#### ASSIGNMENT:
Copy out all the entries word for word.

#### SUPPLIED DATA:
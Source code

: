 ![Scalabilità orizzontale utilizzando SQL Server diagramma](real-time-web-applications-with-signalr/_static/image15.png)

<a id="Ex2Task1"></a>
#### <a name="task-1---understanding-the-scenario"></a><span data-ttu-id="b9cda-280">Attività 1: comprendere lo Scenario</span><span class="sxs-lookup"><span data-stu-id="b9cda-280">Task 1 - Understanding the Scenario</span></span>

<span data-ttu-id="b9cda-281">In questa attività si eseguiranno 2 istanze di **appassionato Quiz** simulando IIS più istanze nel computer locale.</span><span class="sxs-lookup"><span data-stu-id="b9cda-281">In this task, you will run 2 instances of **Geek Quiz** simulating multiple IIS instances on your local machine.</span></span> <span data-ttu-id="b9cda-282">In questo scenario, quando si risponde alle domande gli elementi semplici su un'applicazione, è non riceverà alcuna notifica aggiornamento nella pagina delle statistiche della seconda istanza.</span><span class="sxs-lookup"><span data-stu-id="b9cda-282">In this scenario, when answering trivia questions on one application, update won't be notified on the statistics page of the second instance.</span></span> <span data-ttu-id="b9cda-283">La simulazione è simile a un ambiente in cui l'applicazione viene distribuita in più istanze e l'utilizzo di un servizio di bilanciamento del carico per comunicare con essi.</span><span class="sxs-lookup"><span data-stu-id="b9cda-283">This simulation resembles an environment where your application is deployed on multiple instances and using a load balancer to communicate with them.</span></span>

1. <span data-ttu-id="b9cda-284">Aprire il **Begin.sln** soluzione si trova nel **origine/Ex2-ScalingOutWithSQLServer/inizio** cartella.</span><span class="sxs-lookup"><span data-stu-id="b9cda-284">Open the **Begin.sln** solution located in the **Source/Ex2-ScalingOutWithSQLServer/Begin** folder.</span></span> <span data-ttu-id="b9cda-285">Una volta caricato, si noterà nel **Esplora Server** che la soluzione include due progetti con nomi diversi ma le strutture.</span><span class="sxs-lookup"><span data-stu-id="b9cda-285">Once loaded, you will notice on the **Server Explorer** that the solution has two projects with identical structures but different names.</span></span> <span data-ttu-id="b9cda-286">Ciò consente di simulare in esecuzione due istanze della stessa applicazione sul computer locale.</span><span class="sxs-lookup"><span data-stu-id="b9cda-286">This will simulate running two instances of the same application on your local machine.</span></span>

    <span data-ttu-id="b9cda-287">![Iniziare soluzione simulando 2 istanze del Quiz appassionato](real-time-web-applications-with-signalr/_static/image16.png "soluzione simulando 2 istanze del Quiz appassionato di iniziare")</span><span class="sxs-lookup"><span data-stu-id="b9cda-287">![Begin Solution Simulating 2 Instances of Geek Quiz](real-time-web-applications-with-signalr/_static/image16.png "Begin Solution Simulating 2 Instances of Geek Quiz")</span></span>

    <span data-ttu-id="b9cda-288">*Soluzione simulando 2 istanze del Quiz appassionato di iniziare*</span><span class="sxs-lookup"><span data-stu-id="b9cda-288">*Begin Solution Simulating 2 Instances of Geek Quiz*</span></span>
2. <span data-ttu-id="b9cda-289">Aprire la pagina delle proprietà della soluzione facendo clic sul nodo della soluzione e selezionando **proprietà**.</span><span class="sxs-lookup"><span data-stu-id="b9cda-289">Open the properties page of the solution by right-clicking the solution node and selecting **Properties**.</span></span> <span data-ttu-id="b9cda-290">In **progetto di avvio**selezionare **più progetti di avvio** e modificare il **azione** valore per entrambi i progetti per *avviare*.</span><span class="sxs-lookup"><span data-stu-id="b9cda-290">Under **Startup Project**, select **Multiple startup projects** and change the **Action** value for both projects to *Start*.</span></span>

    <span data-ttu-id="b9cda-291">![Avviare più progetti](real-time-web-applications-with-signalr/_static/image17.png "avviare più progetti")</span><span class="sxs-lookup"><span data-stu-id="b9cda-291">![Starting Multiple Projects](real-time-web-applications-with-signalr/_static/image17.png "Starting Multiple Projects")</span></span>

#### TASK SOLUTION:
Source code

: ![Scalabilità orizzontale utilizzando SQL Server diagramma](real-time-web-applications-with-signalr/_static/image15.png)

<a id="Ex2Task1"></a>
#### <a name="task-1---understanding-the-scenario"></a><span data-ttu-id="b9cda-280">Attività 1: comprendere lo Scenario</span><span class="sxs-lookup"><span data-stu-id="b9cda-280">Task 1 - Understanding the Scenario</span></span>

<span data-ttu-id="b9cda-281">In questa attività si eseguiranno 2 istanze di **appassionato Quiz** simulando IIS più istanze nel computer locale.</span><span class="sxs-lookup"><span data-stu-id="b9cda-281">In this task, you will run 2 instances of **Geek Quiz** simulating multiple IIS instances on your local machine.</span></span> <span data-ttu-id="b9cda-282">In questo scenario, quando si risponde alle domande gli elementi semplici su un'applicazione, è non riceverà alcuna notifica aggiornamento nella pagina delle statistiche della seconda istanza.</span><span class="sxs-lookup"><span data-stu-id="b9cda-282">In this scenario, when answering trivia questions on one application, update won't be notified on the statistics page of the second instance.</span></span> <span data-ttu-id="b9cda-283">La simulazione è simile a un ambiente in cui l'applicazione viene distribuita in più istanze e l'utilizzo di un servizio di bilanciamento del carico per comunicare con essi.</span><span class="sxs-lookup"><span data-stu-id="b9cda-283">This simulation resembles an environment where your application is deployed on multiple instances and using a load balancer to communicate with them.</span></span>

1. <span data-ttu-id="b9cda-284">Aprire il **Begin.sln** soluzione si trova nel **origine/Ex2-ScalingOutWithSQLServer/inizio** cartella.</span><span class="sxs-lookup"><span data-stu-id="b9cda-284">Open the **Begin.sln** solution located in the **Source/Ex2-ScalingOutWithSQLServer/Begin** folder.</span></span> <span data-ttu-id="b9cda-285">Una volta caricato, si noterà nel **Esplora Server** che la soluzione include due progetti con nomi diversi ma le strutture.</span><span class="sxs-lookup"><span data-stu-id="b9cda-285">Once loaded, you will notice on the **Server Explorer** that the solution has two projects with identical structures but different names.</span></span> <span data-ttu-id="b9cda-286">Ciò consente di simulare in esecuzione due istanze della stessa applicazione sul computer locale.</span><span class="sxs-lookup"><span data-stu-id="b9cda-286">This will simulate running two instances of the same application on your local machine.</span></span>

    <span data-ttu-id="b9cda-287">![Iniziare soluzione simulando 2 istanze del Quiz appassionato](real-time-web-applications-with-signalr/_static/image16.png "soluzione simulando 2 istanze del Quiz appassionato di iniziare")</span><span class="sxs-lookup"><span data-stu-id="b9cda-287">![Begin Solution Simulating 2 Instances of Geek Quiz](real-time-web-applications-with-signalr/_static/image16.png "Begin Solution Simulating 2 Instances of Geek Quiz")</span></span>

    <span data-ttu-id="b9cda-288">*Soluzione simulando 2 istanze del Quiz appassionato di iniziare*</span><span class="sxs-lookup"><span data-stu-id="b9cda-288">*Begin Solution Simulating 2 Instances of Geek Quiz*</span></span>
2. <span data-ttu-id="b9cda-289">Aprire la pagina delle proprietà della soluzione facendo clic sul nodo della soluzione e selezionando **proprietà**.</span><span class="sxs-lookup"><span data-stu-id="b9cda-289">Open the properties page of the solution by right-clicking the solution node and selecting **Properties**.</span></span> <span data-ttu-id="b9cda-290">In **progetto di avvio**selezionare **più progetti di avvio** e modificare il **azione** valore per entrambi i progetti per *avviare*.</span><span class="sxs-lookup"><span data-stu-id="b9cda-290">Under **Startup Project**, select **Multiple startup projects** and change the **Action** value for both projects to *Start*.</span></span>

    <span data-ttu-id="b9cda-291">![Avviare più progetti](real-time-web-applications-with-signalr/_static/image17.png "avviare più progetti")</span><span class="sxs-lookup"><span data-stu-id="b9cda-291">![Starting Multiple Projects](real-time-web-applications-with-signalr/_static/image17.png "Starting Multiple Projects")</span></span>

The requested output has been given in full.